When you spend days on-site, you’ve been known to wear a signature pink hardhat and vest. What motivated you to make that decision? Is there a statement you’re trying to make?
When one is developing a career in a male dominated area, the easiest part of fitting in is during college. Once you enter the workforce, social prejudices become immediately apparent. The higher the position, the harder it gets. It takes a lot of hard work to demonstrate one’s abilities are equal to a male counterpart’s. I have been very fortunate in my career that most of my bosses valued, appreciated, and recognized my work and contributions. Fortunately, this opened doors in my professional advancement. My immediate supervisor was key to my selection for this position, and I shall be forever grateful. The idea of a woman heading a project of such magnitude, was unthinkable to some. After my appointment, I shared my thoughts with my husband on how improbable it was for a woman to hold this important position. Something inside of me said I had to make a statement to highlight my appointment. I had no idea that my “signature pink hard hat” would become a statement in and of itself. And now it gives me a degree of satisfaction to know that I might provide some inspiration for other women who wish to realize their own personal and professional achievement in engineering and other male-dominated professions.
What advice do you have for young people considering a career in engineering?
Engineering is a fantastic career choice. It’s hard work, but very rewarding and key to world growth and advancement. Engineers make a difference. It´s a diverse career; there are so many fields in engineering that it allows one to make a difference in the discipline you find most attractive. I would advise someone to be open to change. I have never been afraid to take on challenges or enter into new areas. We should always try to learn something new. So I encourage future engineers to experiment and explore the huge field fearlessly.
When did you first feel like a leader in your field?
I think the people around you are the ones that make you realize that you are a leader. When your coworkers reaching out to you for guidance and advice, that is when you realize you might be a leader. When you start to see the untapped potential in those people, that is confirmation of leadership.

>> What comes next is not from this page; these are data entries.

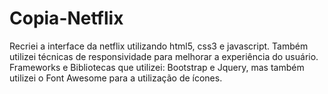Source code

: # Copia-Netflix
Recriei a interface da netflix utilizando html5, css3 e javascript. Também utilizei técnicas de responsividade para melhorar a experiência do usuário. Frameworks e Bibliotecas que utilizei: Bootstrap e Jquery, mas também utilizei o Font Awesome para a utilização de ícones.

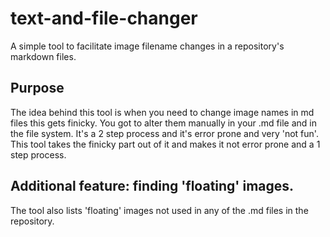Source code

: # text-and-file-changer
A simple tool to facilitate image filename changes in a repository's markdown files.
## Purpose
The idea behind this tool is when you need to change image names in md files this gets finicky. You got to alter them manually in your .md file and in the file system. It's a 2 step process and it's error prone and very 'not fun'.
This tool takes the finicky part out of it and makes it not error prone and a 1 step process.
## Additional feature: finding 'floating' images.
The tool also lists 'floating' images not used in any of the .md files in the repository.
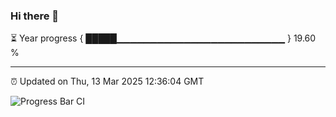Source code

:### Hi there 👋

⏳ Year progress { █████▁▁▁▁▁▁▁▁▁▁▁▁▁▁▁▁▁▁▁▁▁▁▁▁▁ } 19.60 %

---

⏰ Updated on Thu, 13 Mar 2025 12:36:04 GMT

![Progress Bar CI](https://github.com/liununu/liununu/workflows/Progress%20Bar%20CI/badge.svg)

What do you hope to achieve next?
Whatever life throws at me! I have never been a careful planner. New opportunities have often presented themselves in their own time. When that happens, I confront the challenge and embrace it. I like to grow both personally and professionally. One goal near and dear to my heart that I did not plan for was to support the Ronald McDonald House Foundation. The “house” was our home away from home for a year in New York City, while my 17 year old son was fighting cancer in 2011. Two years ago, RMHC opened up a facility in Panama. I was asked to be a member of their Board of Directors, and I happily accepted! That was a wonderfully unexpected opportunity.